Residents in Wakefield could save up to £300 a year on their energy bills, once they are able to switch to a cheaper, not-for-profit tariff.
Wakefield Council has approved plans to give households in the district access to the White Rose Scheme, which was set up by the local authority in Leeds.
Already available in Bradford and Halifax, White Rose is legally bound to offer consistently low prices to consumers. Any profit it makes is reinvested into environmental projects.
It is hoped that the move will reduce the proportion of homes in Wakefield which are classed as being in fuel poverty, a figure which currently stands at 40 per cent, the national average is 33 per cent.
It follows the success of a project in Castleford, where some of the town’s old terraced properties in the Wilson Street were given free cavity wall insulation to help cut bills.

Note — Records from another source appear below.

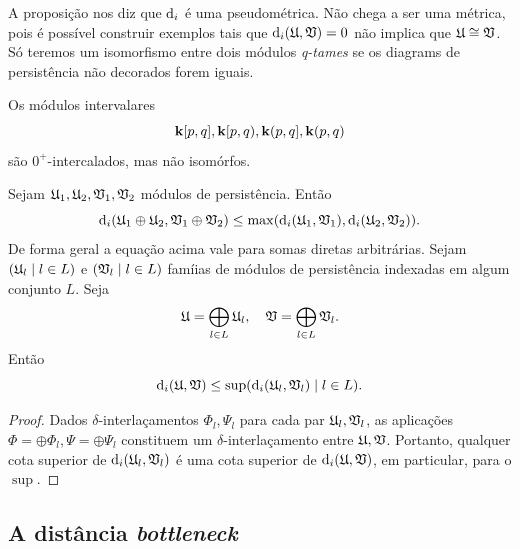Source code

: A proposição nos diz que $\text{d}_i$ é uma pseudométrica. Não chega a ser uma métrica, 
pois é possível construir exemplos tais que $\text{d}_i(\mathfrak{U}, \mathfrak{V}) = 0$ não implica
que $\mathfrak{U} \cong \mathfrak{V}$. Só teremos um isomorfismo entre dois módulos \textit{q-tames}
se os diagrams de persistência não decorados forem iguais. 

\begin{ex}
    Os módulos intervalares
    \begin{equation*}
        \mathbf{k}[p,q], \mathbf{k}[p,q), \mathbf{k}(p,q], \mathbf{k}(p,q)
    \end{equation*}
    são $0^+$-intercalados, mas não isomórfos. 
\end{ex}

\begin{propo}\label{teo:direct_sum_dist}
    Sejam $\mathfrak{U}_1, \mathfrak{U}_2, \mathfrak{V}_1, \mathfrak{V}_2$ módulos de persistência. Então
    \begin{equation*}
        \text{d}_i(\mathfrak{U}_1 \oplus \mathfrak{U}_2, \mathfrak{V}_1 \oplus \mathfrak{V}_2) \leq \max(\text{d}_i(\mathfrak{U}_1,
        \mathfrak{V}_1), \text{d}_i(\mathfrak{U}_2, \mathfrak{V}_2)).
    \end{equation*}
    De forma geral a equação acima vale para somas diretas arbitrárias. Sejam $(\mathfrak{U}_l \mid l \in L)$ 
    e $(\mathfrak{V}_l \mid l \in L)$ famíias de módulos de persistência indexadas em algum conjunto $L$. Seja
    \begin{equation*}
        \mathfrak{U} = \bigoplus_{l \in L} \mathfrak{U}_l, \quad \mathfrak{V} = \bigoplus_{l \in L} \mathfrak{V}_l.
    \end{equation*}
    Então
    \begin{equation*}
        \text{d}_i(\mathfrak{U}, \mathfrak{V}) \leq \sup(\text{d}_i(\mathfrak{U}_l, \mathfrak{V}_l) \mid l \in L).
    \end{equation*}
\end{propo}
\begin{proof}
    Dados $\delta$-interlaçamentos $\Phi_l, \Psi_l$ para cada par $\mathfrak{U}_l, \mathfrak{V}_l$, as aplicações
    $\Phi = \oplus\Phi_l, \Psi = \oplus \Psi_l$ constituem um $\delta$-interlaçamento entre 
    $\mathfrak{U}, \mathfrak{V}$. Portanto, qualquer cota superior de $\text{d}_i(\mathfrak{U}_l, \mathfrak{V}_l)$ é uma cota superior
    de $\text{d}_i(\mathfrak{U}, \mathfrak{V})$, em particular, para o $\sup$. 
\end{proof}

\subsection{A distância \textit{bottleneck}}

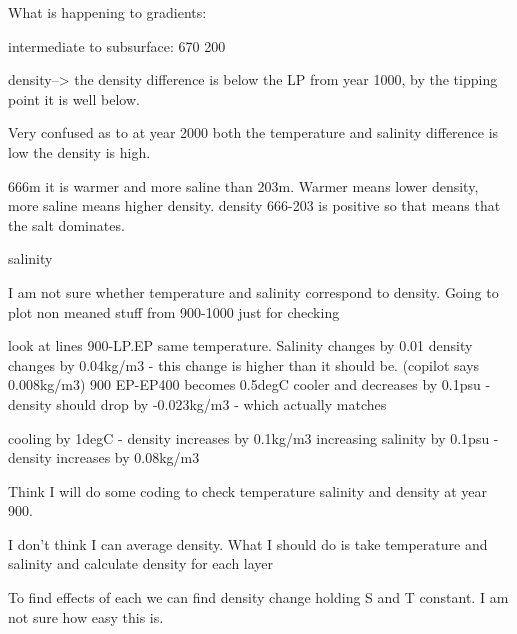 What is happening to gradients:

intermediate to subsurface:  670 200

density--> the density difference is below the LP from year 1000, by the tipping point it is well below.
 
Very confused as to at year 2000 both the temperature and salinity difference is low the density is high.


666m it is warmer and more saline than 203m.  Warmer means lower density, more saline means higher density.
density 666-203 is positive so that means that the salt dominates.

salinity



I am not sure whether temperature and salinity correspond to density.  Going to plot non meaned stuff from 900-1000 just for checking

look at lines
900-LP.EP same temperature.  Salinity changes by 0.01 density changes by 0.04kg/m3 - this change is higher than it should be. (copilot says 0.008kg/m3)
900 EP-EP400 becomes 0.5degC cooler and decreases by 0.1psu - density should drop by -0.023kg/m3 - which actually matches

cooling by 1degC - density increases by 0.1kg/m3
increasing salinity by 0.1psu - density increases by 0.08kg/m3



Think I will do some coding to check temperature salinity and density at year 900.

I don't think I can average density.
What I should do is take temperature and salinity and calculate density for each layer

To find effects of each we can find density change holding S and T constant.  I am not sure how easy this is.
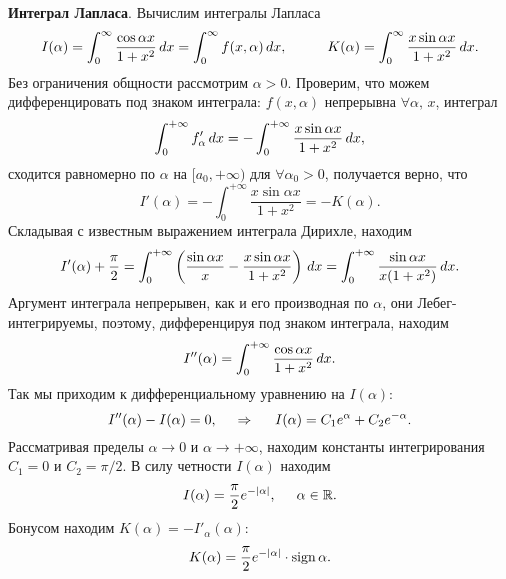 \textbf{Интеграл Лапласа}. Вычислим интегралы Лапласа
\begin{equation*}
    I(\alpha) = \int_0^\infty \frac{\cos \alpha x}{1 + x^2} \d x = \int_0^\infty f(x, \alpha) \d x, 
    \hspace{10 mm}
    K(\alpha) = \int_0^\infty \frac{x \sin \alpha x}{1 + x^2} \d x.
\end{equation*}
Без ограничения общности рассмотрим $\alpha > 0$. Проверим, что можем дифференцировать под знаком интеграла: $f(x, \alpha)$ непрерывна $\forall \alpha, \, x$, интеграл
\begin{equation*}
    \int_0^{+\infty} f'_\alpha \, d x = - \int_0^{+\infty} \frac{x \sin \alpha x}{1 + x^2} \, d x,
\end{equation*}
сходится равномерно по  $\alpha$ на $[a_0, +\infty)$ для $\forall \alpha_0 > 0$, получается верно, что
\begin{equation*}
    I'(\alpha) = - \int_0^{+\infty}  \frac{x \sin \alpha x}{1 + x^2} = 
    - K(\alpha).
\end{equation*}
Складывая с известным выражением интеграла Дирихле, находим
\begin{equation*}
    I'(\alpha) + \frac{\pi}{2} = \int_0^{+\infty}  \left(
        \frac{\sin \alpha x}{x} - \frac{x \sin \alpha x}{1+ x^2} 
    \right) \, d x = 
    \int_0^{+\infty} \frac{\sin \alpha x}{x (1 + x^2)} \, d x.
\end{equation*}
Аргумент интеграла непрерывен, как и его производная по $\alpha$, они Лебег-интегрируемы, поэтому, дифференцируя под знаком интеграла, находим
\begin{equation*}
    I''(\alpha) = \int_0^{+\infty}  \frac{\cos \alpha x}{1 + x^2} \, d x.
\end{equation*}
Так мы приходим к дифференциальному уравнению на $I(\alpha)$:
\begin{equation*}
    I''(\alpha) - I(\alpha) = 0,
    \hspace{0.5cm} \Rightarrow \hspace{0.5cm}
    I(\alpha) = C_1 e^\alpha + C_2 e^{-\alpha}.
\end{equation*}
Рассматривая пределы $\alpha \to 0$ и $\alpha \to + \infty$, находим константы интегрирования $C_1 = 0$ и $C_2 = \pi/2$. В силу четности $I(\alpha)$ находим
\begin{equation*}
    I(\alpha) = \frac{\pi}{2} e^{-|\alpha|}, \hspace{5 mm} \alpha \in \mathbb{R}.
\end{equation*}
Бонусом находим $K(\alpha) = - I'_\alpha (\alpha)$:
\begin{equation*}
    K(\alpha) = \frac{\pi}{2} e^{-|\alpha|} \cdot \mathop{\mathrm{sign}}\nolimits \alpha.
\end{equation*}

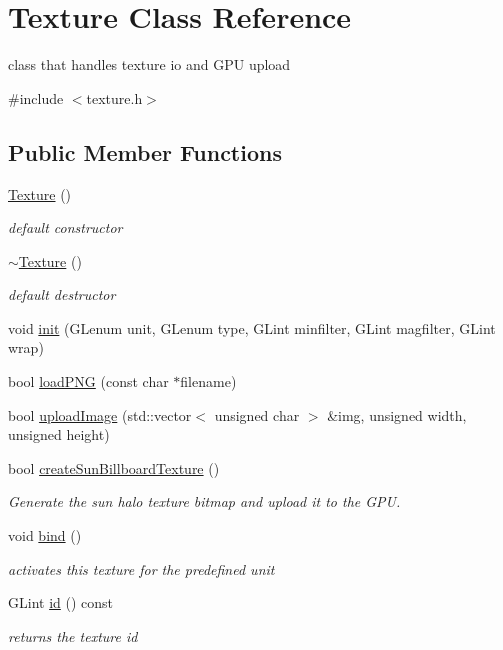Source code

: \hypertarget{classTexture}{}\section{Texture Class Reference}
\label{classTexture}


class that handles texture io and G\+PU upload  




{\ttfamily \#include $<$texture.\+h$>$}

\subsection*{Public Member Functions}
\begin{DoxyCompactItemize}
\item 
\hyperlink{classTexture_a6c275e3f186675ff6ed73ccf970e552f}{Texture} ()
\begin{DoxyCompactList}\small\item\em default constructor \end{DoxyCompactList}\item 
\hyperlink{classTexture_a09c4bcb7462f64c1d20fa69dba3cee8a}{$\sim$\+Texture} ()
\begin{DoxyCompactList}\small\item\em default destructor \end{DoxyCompactList}\item 
void \hyperlink{classTexture_a9a8cf50e16cf499931d94ad37e3cd074}{init} (G\+Lenum unit, G\+Lenum type, G\+Lint minfilter, G\+Lint magfilter, G\+Lint wrap)
\item 
bool \hyperlink{classTexture_afd7b219173389b10fb4d41c68f0e26d8}{load\+P\+NG} (const char $\ast$filename)
\item 
bool \hyperlink{classTexture_a49a30cbb4fb0be42832c6b9bd0a2e786}{upload\+Image} (std\+::vector$<$ unsigned char $>$ \&img, unsigned width, unsigned height)
\item 
bool \hyperlink{classTexture_a124fe8f7960fad810b68e3d4f5870cbe}{create\+Sun\+Billboard\+Texture} ()
\begin{DoxyCompactList}\small\item\em Generate the sun halo texture bitmap and upload it to the G\+PU. \end{DoxyCompactList}\item 
void \hyperlink{classTexture_a3840dc7429982ffaddeafc8d62345b5d}{bind} ()
\begin{DoxyCompactList}\small\item\em activates this texture for the predefined unit \end{DoxyCompactList}\item 
G\+Lint \hyperlink{classTexture_af6d8cc702b5f11b8c0dabb0ddaa3cdcf}{id} () const 
\begin{DoxyCompactList}\small\item\em returns the texture id \end{DoxyCompactList}\end{DoxyCompactItemize}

Speaking at a Cabinet meeting on Tuesday, deputy council leader Denise Jeffery said: “This is really important for the citizens of Wakefield.
“We’re going to tap into Leeds City Council’s White Rose Scheme. What it will mean for residents is reducing fuel poverty across the district.

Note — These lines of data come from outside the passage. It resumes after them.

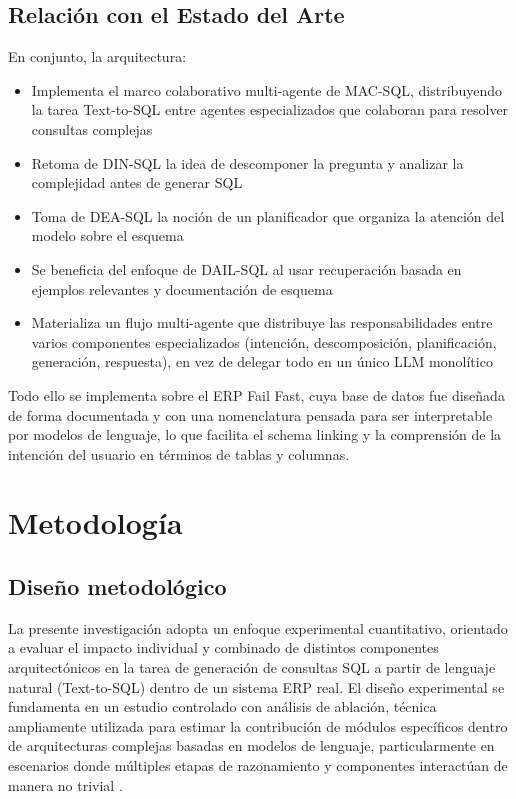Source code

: \documentclass[journal]{IEEEtran}
\begin{document}
\subsection{Relación con el Estado del Arte}

En conjunto, la arquitectura:
\begin{itemize}
	\item Implementa el marco colaborativo multi-agente de MAC-SQL, distribuyendo la tarea Text-to-SQL entre agentes especializados que colaboran para resolver consultas complejas
	\item Retoma de DIN-SQL la idea de descomponer la pregunta y analizar la complejidad antes de generar SQL
	\item Toma de DEA-SQL la noción de un planificador que organiza la atención del modelo sobre el esquema
	\item Se beneficia del enfoque de DAIL-SQL al usar recuperación basada en ejemplos relevantes y documentación de esquema
	\item Materializa un flujo multi-agente que distribuye las responsabilidades entre varios componentes especializados (intención, descomposición, planificación, generación, respuesta), en vez de delegar todo en un único LLM monolítico
\end{itemize}

Todo ello se implementa sobre el ERP Fail Fast, cuya base de datos fue diseñada de forma documentada y con una nomenclatura pensada para ser interpretable por modelos de lenguaje, lo que facilita el schema linking y la comprensión de la intención del usuario en términos de tablas y columnas.




\section{Metodología}

\subsection{Diseño metodológico}

La presente investigación adopta un enfoque experimental cuantitativo, orientado a evaluar el impacto individual y combinado de distintos componentes arquitectónicos en la tarea de generación de consultas SQL a partir de lenguaje natural (Text-to-SQL) dentro de un sistema ERP real. El diseño experimental se fundamenta en un estudio controlado con análisis de ablación, técnica ampliamente utilizada para estimar la contribución de módulos específicos dentro de arquitecturas complejas basadas en modelos de lenguaje, particularmente en escenarios donde múltiples etapas de razonamiento y componentes interactúan de manera no trivial \cite{wang2025mac}.
\end{document}
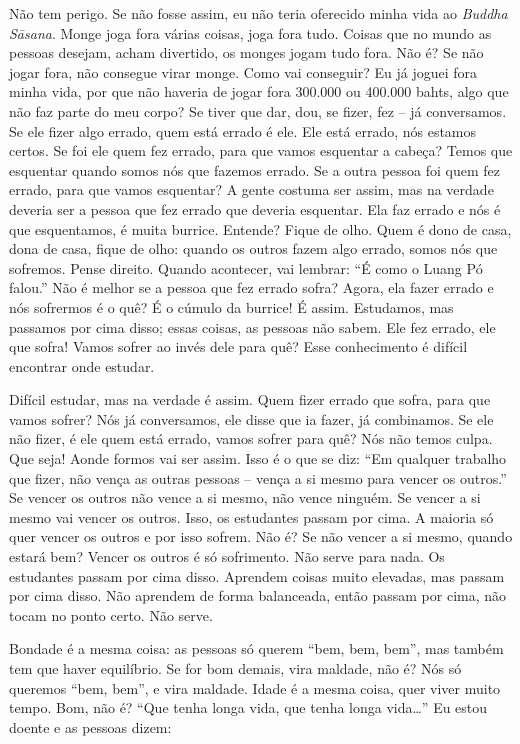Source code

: Não tem perigo. Se não fosse assim, eu não teria oferecido minha
vida ao \textit{Buddha S\=asana}. Monge joga fora várias coisas, joga
fora tudo. Coisas que no mundo as pessoas desejam, acham divertido, os
monges jogam tudo fora. Não é? Se não jogar fora, não consegue virar
monge. Como vai conseguir? Eu já joguei fora minha vida, por que não
haveria de jogar fora 300.000 ou 400.000 bahts, algo que não faz parte
do meu corpo? Se tiver que dar, dou, se fizer, fez – já conversamos. Se
ele fizer algo errado, quem está errado é ele. Ele está errado, nós
estamos certos. Se foi ele quem fez errado, para que vamos esquentar a
cabeça? Temos que esquentar quando somos nós que fazemos errado. Se a
outra pessoa foi quem fez errado, para que vamos esquentar? A gente
costuma ser assim, mas na verdade deveria ser a pessoa que fez errado
que deveria esquentar. Ela faz errado e nós é que esquentamos, é muita
burrice. Entende? Fique de olho. Quem é dono de casa, dona de casa,
fique de olho: quando os outros fazem algo errado, somos nós que
sofremos. Pense direito. Quando acontecer, vai lembrar: “É como o Luang
Pó falou.” Não é melhor se a pessoa que fez errado sofra? Agora, ela
fazer errado e nós sofrermos é o quê? É o cúmulo da burrice! É assim.
Estudamos, mas passamos por cima disso; essas coisas, as pessoas não
sabem. Ele fez errado, ele que sofra! Vamos sofrer ao invés dele para
quê? Esse conhecimento é difícil encontrar onde estudar.

Difícil estudar, mas na verdade é assim. Quem fizer errado que
sofra, para que vamos sofrer? Nós já conversamos, ele disse que ia
fazer, já combinamos. Se ele não fizer, é ele quem está errado, vamos
sofrer para quê? Nós não temos culpa. Que seja! Aonde formos vai ser
assim. Isso é o que se diz: “Em qualquer trabalho que fizer, não vença
as outras pessoas – vença a si mesmo para vencer os outros.” Se vencer
os outros não vence a si mesmo, não vence ninguém. Se vencer a si mesmo
vai vencer os outros. Isso, os estudantes passam por cima. A maioria só
quer vencer os outros e por isso sofrem. Não é? Se não vencer a si
mesmo, quando estará bem? Vencer os outros é só sofrimento. Não serve
para nada. Os estudantes passam por cima disso. Aprendem coisas muito
elevadas, mas passam por cima disso. Não aprendem de forma balanceada,
então passam por cima, não tocam no ponto certo. Não serve.

Bondade é a mesma coisa: as pessoas só querem “bem, bem, bem”, mas
também tem que haver equilíbrio. Se for bom demais, vira maldade, não
é? Nós só queremos “bem, bem”, e vira maldade. Idade é a mesma coisa,
quer viver muito tempo. Bom, não é? “Que tenha longa vida, que tenha
longa vida…” Eu estou doente e as pessoas dizem:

“We’ve had a pilot scheme in Castleford dealing with cavity wall insulation. That’s going to be extended and that’s made a huge difference.”
The plans were unanimously backed by senior councillors.

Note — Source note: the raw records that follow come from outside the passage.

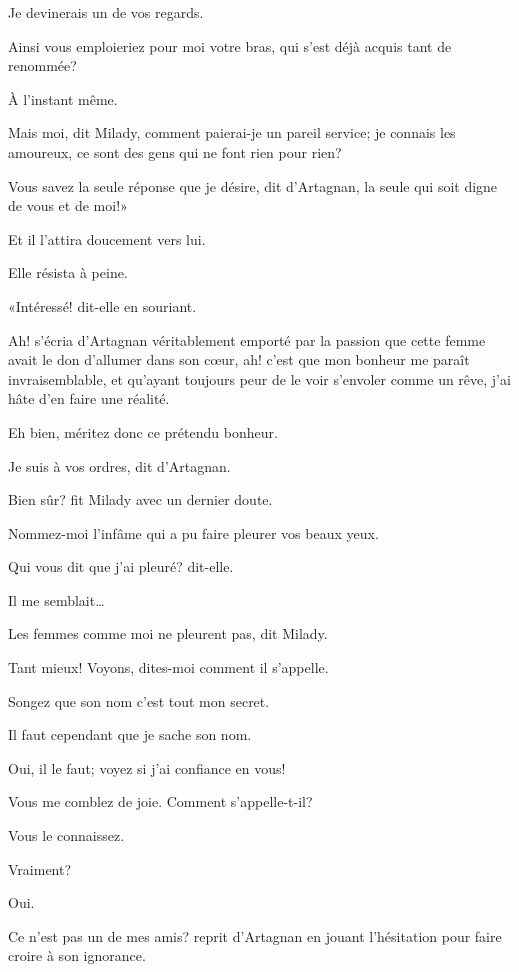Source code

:\speak  Je devinerais un de vos regards. 

\speak  Ainsi vous emploieriez pour moi votre bras, qui s'est déjà acquis tant de renommée? 

\speak  À l'instant même. 

Mais moi, dit Milady, comment paierai-je un pareil service; je connais les amoureux, ce sont des gens qui ne font rien pour rien? 

\speak  Vous savez la seule réponse que je désire, dit d'Artagnan, la seule qui soit digne de vous et de moi!» 

Et il l'attira doucement vers lui. 

Elle résista à peine. 

«Intéressé! dit-elle en souriant. 

\speak  Ah! s'écria d'Artagnan véritablement emporté par la passion que cette femme avait le don d'allumer dans son cœur, ah! c'est que mon bonheur me paraît invraisemblable, et qu'ayant toujours peur de le voir s'envoler comme un rêve, j'ai hâte d'en faire une réalité. 

\speak  Eh bien, méritez donc ce prétendu bonheur. 

\speak  Je suis à vos ordres, dit d'Artagnan. 

\speak  Bien sûr? fit Milady avec un dernier doute. 

\speak  Nommez-moi l'infâme qui a pu faire pleurer vos beaux yeux. 

\speak  Qui vous dit que j'ai pleuré? dit-elle. 

\speak  Il me semblait\dots 

\speak  Les femmes comme moi ne pleurent pas, dit Milady. 

\speak  Tant mieux! Voyons, dites-moi comment il s'appelle. 

\speak  Songez que son nom c'est tout mon secret. 

\speak  Il faut cependant que je sache son nom. 

\speak  Oui, il le faut; voyez si j'ai confiance en vous! 

\speak  Vous me comblez de joie. Comment s'appelle-t-il? 

\speak  Vous le connaissez. 

\speak  Vraiment? 

\speak  Oui. 

\speak  Ce n'est pas un de mes amis? reprit d'Artagnan en jouant l'hésitation pour faire croire à son ignorance. 

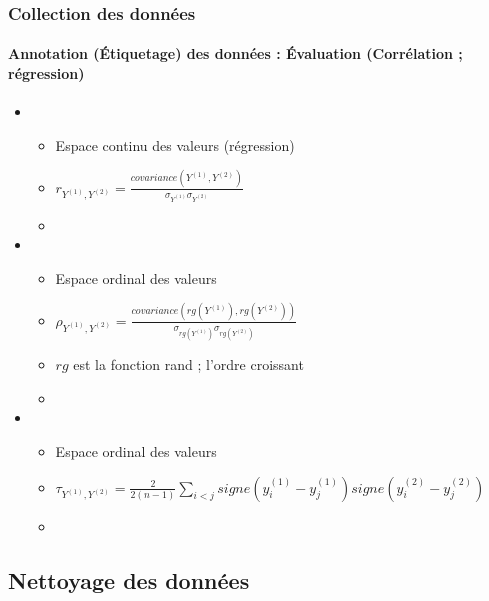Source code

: \documentclass[xcolor=table]{beamer}
\begin{document}
\begin{frame}
	\frametitle{Collection des données}
	\framesubtitle{Annotation (Étiquetage) des données : Évaluation (Corrélation ; régression)}
	
	\begin{itemize}
		\item {}
		\begin{itemize}
			\item Espace continu des valeurs (régression)
			\item $r_{Y^{(1)},Y^{(2)}} = \frac{covariance(Y^{(1)},Y^{(2)})}{\sigma_{Y^{(1)}} \sigma_{Y^{(2)}}}$
			\item {}
		\end{itemize}
		\item {}
		\begin{itemize}
			\item Espace ordinal des valeurs
			\item $\rho_{Y^{(1)},Y^{(2)}} = \frac{covariance(rg(Y^{(1)}),rg(Y^{(2)}))}{\sigma_{rg(Y^{(1)})} \sigma_{rg(Y^{(2)})}}$
			\item $rg$ est la fonction rand ; l'ordre croissant
			\item {}
		\end{itemize}
		\item {}
		\begin{itemize}
			\item Espace ordinal des valeurs
			\item $\tau_{Y^{(1)},Y^{(2)}} = \frac{2}{2 (n-1)} \sum_{i<j} signe(y^{(1)}_i - y^{(1)}_j) signe(y^{(2)}_i - y^{(2)}_j)$
			\item {}
		\end{itemize}
	\end{itemize}
	
\end{frame}

\subsection{Nettoyage des données}
\end{document}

Transport portfolio holder Matthew Morley said: “As you go around the district fuel poverty is one of the biggest things that you see around this area, and you see the problems people have just keeping warm in winter.
“What’s happened in Castleford is absolutely fantastic. I live in the local area there. It’s wonderful to see how the most vulnerable people in our society are being helped by this.”
The scheme will go hand in hand with the council’s pledge to slash the city’s carbon dioxide emissions by 2050.
Households will be given more information about how to switch their supplier at a later date.